Trump's Board of Peace: America's Worst Coalition of the Willing -- Lawfare
https://www.lawfaremedia.org/article/trump-s-board-of-peace--america-s-worst-coalition-of-the-willing
Kristina Daugirdas, Katerina Linos
Both parties have tried coalitions of the willing. Trump's Board of Peace repeats the mistake - only worse, with autocrats and a fee.
President Trump's newly announced "Board of Peace," which Trump says "might" replace the United Nations, has attracted Middle Eastern monarchs and alarmed allies, with its expanded global remit and $1 billion price tag for permanent membership. But while much of Trump's proposal is unprecedented, many U.S. presidents have also attempted to bypass traditional multilateral institutions in favor of more exclusive arrangements. This alternative approach promises speed, efficiency, and freedom from the frustrations of working through established organizations, such as the UN.
But recent history suggests this strategy faces serious obstacles. Over the past two decades, efforts by the U.S. to build "coalitions of the willing"--that is, informal organizations of limited numbers of like-minded states--have repeatedly encountered hidden costs and unexpected limitations. With surprising frequency, these costs have motivated participants to boomerang back to the very multilateral frameworks that they had initially rejected.

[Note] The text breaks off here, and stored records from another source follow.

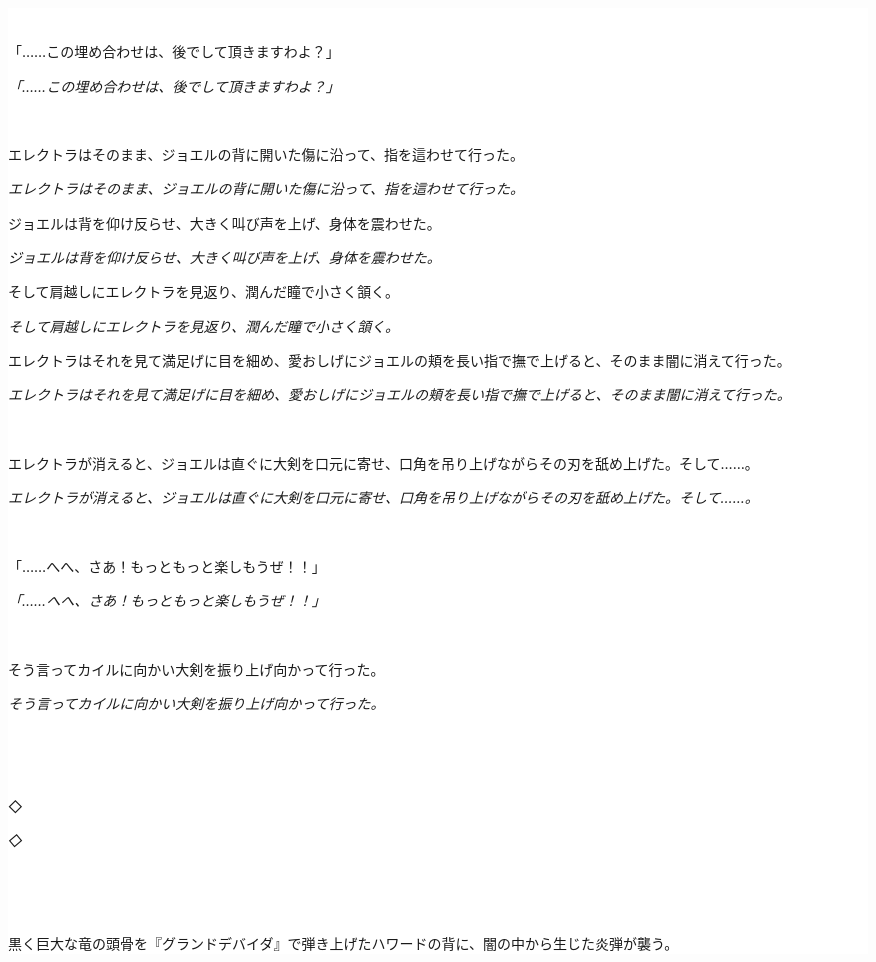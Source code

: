 &nbsp;

「……この埋め合わせは、後でして頂きますわよ？」

*「……この埋め合わせは、後でして頂きますわよ？」*

&nbsp;

エレクトラはそのまま、ジョエルの背に開いた傷に沿って、指を這わせて行った。

*エレクトラはそのまま、ジョエルの背に開いた傷に沿って、指を這わせて行った。*

ジョエルは背を仰け反らせ、大きく叫び声を上げ、身体を震わせた。

*ジョエルは背を仰け反らせ、大きく叫び声を上げ、身体を震わせた。*

そして肩越しにエレクトラを見返り、潤んだ瞳で小さく頷く。

*そして肩越しにエレクトラを見返り、潤んだ瞳で小さく頷く。*

エレクトラはそれを見て満足げに目を細め、愛おしげにジョエルの頬を長い指で撫で上げると、そのまま闇に消えて行った。

*エレクトラはそれを見て満足げに目を細め、愛おしげにジョエルの頬を長い指で撫で上げると、そのまま闇に消えて行った。*

&nbsp;

エレクトラが消えると、ジョエルは直ぐに大剣を口元に寄せ、口角を吊り上げながらその刃を舐め上げた。そして……。

*エレクトラが消えると、ジョエルは直ぐに大剣を口元に寄せ、口角を吊り上げながらその刃を舐め上げた。そして……。*

&nbsp;

「……へへ、さあ！もっともっと楽しもうぜ！！」

*「……へへ、さあ！もっともっと楽しもうぜ！！」*

&nbsp;

そう言ってカイルに向かい大剣を振り上げ向かって行った。

*そう言ってカイルに向かい大剣を振り上げ向かって行った。*

&nbsp;

&nbsp;

◇

*◇*

&nbsp;

&nbsp;

黒く巨大な竜の頭骨を『グランドデバイダ』で弾き上げたハワードの背に、闇の中から生じた炎弾が襲う。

The Siren Song of Coalitions of the Willing
The appeal of informal networks was undeniable in the early 2000s. Traditional international organizations seemed impossibly rigid and bureaucratic, and on top of that, the United States was regularly outvoted by developing countries whose interests diverged from U.S. priorities. Networks and informal coalitions of smaller groups of like-minded states promised a way around these obstacles.
The approach had bipartisan support. President George W. Bush formed a coalition of the willing to attack Iraq in 2003 and the Proliferation Security Initiative (PSI) to combat trafficking in weapons of mass destruction. The PSI's architect, John Bolton, praised the PSI as "an activity, not an organization" in contrast with the UN, which he derided as "an organization, not an activity." The Obama administration continued the trend, bringing on board Anne-Marie Slaughter, who had just published a book that extolled the advantages of governance through transnational networks over rigid and cumbersome formal organizations.